Patience. Civility. Reason. Check my “click-and-run” sarcasm at the door. As I enter the Twittersphere, I cling to these guiding principles with the delusions of an alcoholic promising to have only a single drink. Then predictably, after a handful of clicks, I’m swinging wildly in digital bar fight, where getting in the last word is the only word anyone ever seems to care about.
My come-to-Jesus moment came in a recent brawl with a self-professed evangelical. The tweet that tweaked me, especially given his alleged heavenly affinities, was one that vigorously supported Trump’s continued draconian restrictions at the border, lauding how successful family separations have been in deterring “illegals.” It praised Trump for protecting American families with the “tough love” that the administration’s border policy embodied. Christians, he claimed, were righteously protecting their way of life.

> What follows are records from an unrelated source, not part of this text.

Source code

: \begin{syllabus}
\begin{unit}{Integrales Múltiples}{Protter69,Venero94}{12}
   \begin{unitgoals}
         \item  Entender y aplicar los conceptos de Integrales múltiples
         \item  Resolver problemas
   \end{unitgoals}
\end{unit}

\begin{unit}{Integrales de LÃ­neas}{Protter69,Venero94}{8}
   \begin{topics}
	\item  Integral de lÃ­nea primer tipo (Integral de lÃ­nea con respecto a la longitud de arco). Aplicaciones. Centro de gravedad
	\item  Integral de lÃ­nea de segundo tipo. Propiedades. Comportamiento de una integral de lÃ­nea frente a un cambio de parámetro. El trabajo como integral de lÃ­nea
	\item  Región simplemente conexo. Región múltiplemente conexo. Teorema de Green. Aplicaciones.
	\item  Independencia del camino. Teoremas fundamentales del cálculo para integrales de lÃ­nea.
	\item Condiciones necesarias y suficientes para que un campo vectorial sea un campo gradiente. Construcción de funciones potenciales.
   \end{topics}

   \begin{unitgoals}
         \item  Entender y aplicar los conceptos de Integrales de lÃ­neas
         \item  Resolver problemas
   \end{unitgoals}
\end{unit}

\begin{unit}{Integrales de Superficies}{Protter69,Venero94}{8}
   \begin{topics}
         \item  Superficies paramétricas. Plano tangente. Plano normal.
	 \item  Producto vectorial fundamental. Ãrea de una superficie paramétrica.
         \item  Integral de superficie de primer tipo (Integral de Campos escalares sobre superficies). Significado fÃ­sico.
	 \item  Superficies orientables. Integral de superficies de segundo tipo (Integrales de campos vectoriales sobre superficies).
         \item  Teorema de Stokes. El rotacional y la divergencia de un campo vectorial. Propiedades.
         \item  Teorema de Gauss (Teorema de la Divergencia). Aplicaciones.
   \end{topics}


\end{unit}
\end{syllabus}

In hindsight, only two responses made sense. The first would be to ignore the tweet. The second, and without sarcasm or preaching, would be to draw on my Episcopalian roots and underscore that the core tenets of Christ’s teachings involved love and inclusion – without exception. That response might lead to introspection. Yet the more I reread his tweet and marveled at the implausible number of his followers, the more it called to me like the school yard bully cackling “chicken, chicken, chicken…”
Building on my Jewish father-in-law’s fall back line, “they don’t make Jews like Jesus anymore,” I responded: “When one of the most famous Jews of all time preached to ‘Love thy neighbor as thyself,’ there were no caveats.”

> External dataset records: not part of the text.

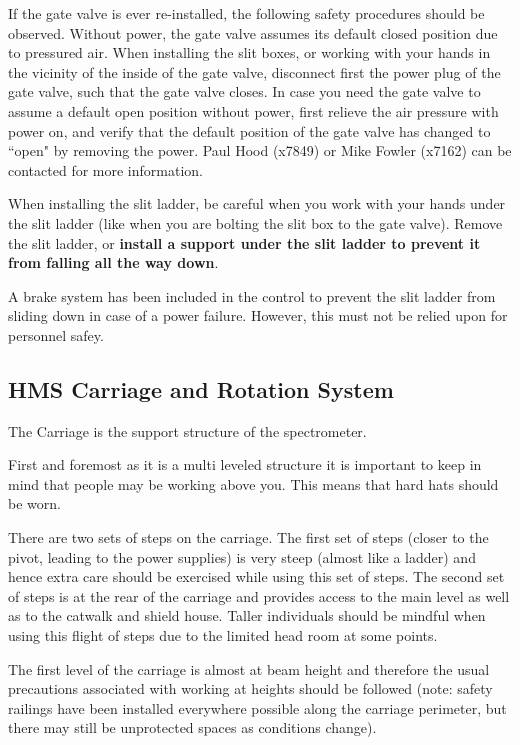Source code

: If the gate valve is ever re-installed, the following safety
procedures should be observed.  Without power, the gate valve assumes its default closed position due to
pressured air. When installing the slit boxes, or working with your hands
in the vicinity of the inside of the gate valve, disconnect first the power
plug of the gate valve, such that the gate valve closes.
In case you need the gate valve to assume a default open position without
power, first relieve the air pressure
with power on, and verify that the default position of the gate valve has
changed to ``open" by removing the power. Paul Hood (x7849) or Mike Fowler
(x7162) can be contacted for more information.

When installing the slit ladder, be careful when you work with your hands
under the slit ladder (like when you are bolting the slit box to the
gate valve). Remove the slit ladder, or {\bf install a support under the slit
ladder to prevent it from falling all the way down}.

A brake system has been included in the control to prevent the slit ladder
from sliding down in case of a power failure.  However, this must not
be relied upon for personnel safey.


\subsection{HMS Carriage and Rotation System }

	The Carriage is the support structure of the spectrometer.

First and foremost as it is a multi leveled structure it is important to keep in
mind that people may be working above you. This means that hard hats should
be worn.

There are two sets of steps on the carriage. The first set of steps
(closer to the pivot, leading to the power supplies) is very
steep (almost like a ladder) and hence extra care should be exercised
while using this set of steps. The second set of steps is at the rear
of the carriage and provides access to the main level as well as to
the catwalk and shield house. Taller individuals should be mindful
when using this flight of steps due to the limited head room at some 
points.

The first level of the carriage is almost at beam height and therefore
the usual precautions associated with working at heights should be followed (note:
safety railings have been installed everywhere possible along the carriage
perimeter, but there may still be unprotected spaces as conditions change).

Moments later, he tweeted back, “No way Jesus was a Jew asshole.”
Before patience, civility, or reason could even blink, I immediately tweeted a request for clarification. There was no comma after the word “Jew.” Determined to publicly smite him at both a theological and grammatical level, I asked if he was simply asserting that Jesus was not an asshole, and if so, suggested he not use the word “Jew” as a qualifier. Or, was he taking issue with Jesus’s heritage and targeting me with the A-bomb?

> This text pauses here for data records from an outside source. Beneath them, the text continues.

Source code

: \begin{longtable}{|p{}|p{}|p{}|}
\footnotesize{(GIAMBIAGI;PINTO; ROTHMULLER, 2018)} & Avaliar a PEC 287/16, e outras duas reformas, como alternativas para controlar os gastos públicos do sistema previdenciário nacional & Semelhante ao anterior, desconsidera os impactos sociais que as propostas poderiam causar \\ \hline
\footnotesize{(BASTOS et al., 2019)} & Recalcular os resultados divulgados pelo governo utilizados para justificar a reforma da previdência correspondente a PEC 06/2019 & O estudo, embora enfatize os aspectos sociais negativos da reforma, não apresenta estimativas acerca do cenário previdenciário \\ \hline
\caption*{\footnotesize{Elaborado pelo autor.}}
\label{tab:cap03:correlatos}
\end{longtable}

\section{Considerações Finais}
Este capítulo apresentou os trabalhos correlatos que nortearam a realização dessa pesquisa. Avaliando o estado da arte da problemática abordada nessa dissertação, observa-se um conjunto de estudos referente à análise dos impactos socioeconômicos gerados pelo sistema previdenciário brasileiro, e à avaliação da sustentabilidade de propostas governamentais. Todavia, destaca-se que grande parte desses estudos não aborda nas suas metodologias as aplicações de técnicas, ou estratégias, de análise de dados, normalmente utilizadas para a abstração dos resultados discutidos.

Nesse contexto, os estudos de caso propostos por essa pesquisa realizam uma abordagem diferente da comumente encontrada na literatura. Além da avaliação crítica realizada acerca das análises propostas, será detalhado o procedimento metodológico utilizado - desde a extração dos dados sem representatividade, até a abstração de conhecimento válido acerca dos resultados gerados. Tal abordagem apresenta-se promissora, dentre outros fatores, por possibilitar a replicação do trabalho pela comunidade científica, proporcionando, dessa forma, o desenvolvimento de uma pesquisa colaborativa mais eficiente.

The subsequent deluge of comments from him and his followers predictably devolved into a rabid backwash of anatomically improbable threats, with assurances that I – a libtard, queer, elitist, and combinations thereof – would burn in Hell. Then, in the throes of penning one of my self-righteous retorts, I heard my own voice audibly dictating my response. Startled, I clicked away from the brawl. I turned the other tweet and deleted the conversation.
One loose social thread, and I had come apart at the seams. The road rage of the information highway had consumed me, with the allure of beating someone down trumping any interest in lifting anyone up. My quips had hardened the irretractable views of a hardliner and were less prone to helping a person see the light, than leaning on the horn is to changing the rush hour traffic pattern in downtown Manhattan.
Digital melees, pushed to the top of our feeds by algorithms, feast on anger. They lure us in, then leave us duped, distracted, and divided, the lifeblood of an unhinged America. The Jesus tweet nudged me to a higher calling. Though temptation beckons, I’ll strive to stay on the path of true discourse, replacing “dictate” with “listen,” and ”retaliate” with ”restraint.”